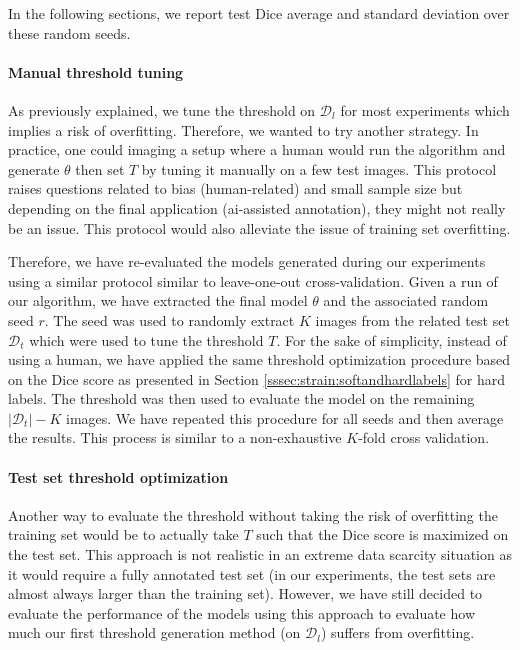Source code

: In the following sections, we report test Dice average and standard deviation over these random seeds.  

\paragraph{Manual threshold tuning} As previously explained, we tune the threshold on $\mathcal{D}_l$ for most experiments which implies a risk of overfitting. Therefore, we wanted to try another strategy. In practice, one could imaging a setup where a human would run the algorithm and generate $\theta$ then set $T$ by tuning it manually on a few test images. This protocol raises questions related to bias (human-related) and small sample size but depending on the final application (\eg \acrshort{ai}-assisted annotation), they might not really be an issue. This protocol would also alleviate the issue of training set overfitting. 

Therefore, we have re-evaluated the models generated during our experiments using a similar protocol similar to leave-one-out cross-validation. Given a run of our algorithm, we have extracted the final model $\theta$ and the associated random seed $r$. The seed was used to randomly extract $K$ images from the related test set $\mathcal{D}_t$ which were used to tune the threshold $T$. For the sake of simplicity, instead of using a human, we have applied the same threshold optimization procedure based on the Dice score as presented in Section \ref{sssec:strain:softandhardlabels} for hard labels. The threshold was then used to evaluate the model on the remaining $|\mathcal{D}_t| - K$ images. We have repeated this procedure for all seeds and then average the results. This process is similar to a non-exhaustive $K$-fold cross validation. 

\paragraph{Test set threshold optimization} Another way to evaluate the threshold without taking the risk of overfitting the training set would be to actually take $T$ such that the Dice score is maximized on the test set. This approach is not realistic in an extreme data scarcity situation as it would require a fully annotated test set (in our experiments, the test sets are almost always larger than the training set). However, we have still decided to evaluate the performance of the models using this approach to evaluate how much our first threshold generation method (\ie on $\mathcal{D}_l$) suffers from overfitting.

=-=-=

What is expected:
Above are the records; copy each line from them that includes the string "seeds".

Reply:
: In the following sections, we report test Dice average and standard deviation over these random seeds.  
Therefore, we have re-evaluated the models generated during our experiments using a similar protocol similar to leave-one-out cross-validation. Given a run of our algorithm, we have extracted the final model $\theta$ and the associated random seed $r$. The seed was used to randomly extract $K$ images from the related test set $\mathcal{D}_t$ which were used to tune the threshold $T$. For the sake of simplicity, instead of using a human, we have applied the same threshold optimization procedure based on the Dice score as presented in Section \ref{sssec:strain:softandhardlabels} for hard labels. The threshold was then used to evaluate the model on the remaining $|\mathcal{D}_t| - K$ images. We have repeated this procedure for all seeds and then average the results. This process is similar to a non-exhaustive $K$-fold cross validation. 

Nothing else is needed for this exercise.